------ Material supplied ------

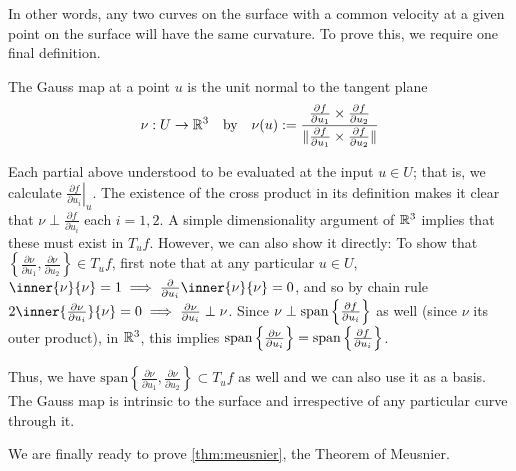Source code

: 	
	In other words, any two curves on the surface with a common velocity at a given point on the surface will have the same curvature. To prove this, we require one final definition.
	
	\begin{defn} \label{def:gauss-map}
		The Gauss map at a point $u$  is the unit normal to the tangent plane
		\[\nu : U \to \mathbb{R}^3 \quad\textrm{by}\quad  \nu(u) :=
		\frac{\frac{\partial f}{\partial u_1} \times \frac{\partial f}{\partial u_2}}
		{\Vert\frac{\partial f}{\partial u_1} \times \frac{\partial f}{\partial u_2}\Vert} \]
	\end{defn}
	Each partial above understood to be evaluated at the input $u \in U$; that is, we calculate $\left.\frac{\partial f}{\partial u_i}\right|_u$.
	The existence of the cross product in its definition makes it clear that $\nu \perp \frac{\partial f}{\partial u_i}$ each $i=1,2$. A simple dimensionality argument of $\mathbb{R}^3$ implies that these must exist in $T_uf$. However, we can also show it directly: 
	To show that $\left\{\frac{\partial \nu}{\partial u_1} , \frac{\partial \nu}{\partial u_2}\right\} \in T_u f$,
	first note that at any particular $u \in U$,
	$\inner{\nu}{\nu} = 1 \implies \frac{\partial}{\partial u_i} \inner{\nu}{\nu} = 0$,
	and so by chain rule $2\inner{\frac{\partial \nu}{\partial u_i}}{\nu} = 0
	\implies \frac{\partial \nu}{\partial u_i} \perp \nu $.
	Since $ \nu \perp \mathrm{span}\left\{\frac{\partial f}{\partial u_i}\right\} $ as well (since $\nu$ its outer product), in  $\mathbb{R}^3$, this implies
	$\spn\left\{\frac{\partial \nu}{\partial u_i}\right\} = %
	\spn\left\{\frac{\partial f}{\partial u_i}\right\}$.
	
	Thus, we have $\textrm{span}\left\{ \frac{\partial \nu}{\partial u_1}, \frac{\partial \nu}{\partial u_2}\right\} \subset T_u f$ as well and we can also use it as a basis.
  The Gauss map is intrinsic to the surface and irrespective of any particular curve through it.
	
	We are finally ready to prove \cref{thm:meusnier}, the Theorem of Meusnier.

------

• [Directions for this task]: From the line containing "The Gauss map is" to the final line above, output everything. Change nothing and add nothing.

• [Your solution]:
  The Gauss map is intrinsic to the surface and irrespective of any particular curve through it.
	
	We are finally ready to prove \cref{thm:meusnier}, the Theorem of Meusnier.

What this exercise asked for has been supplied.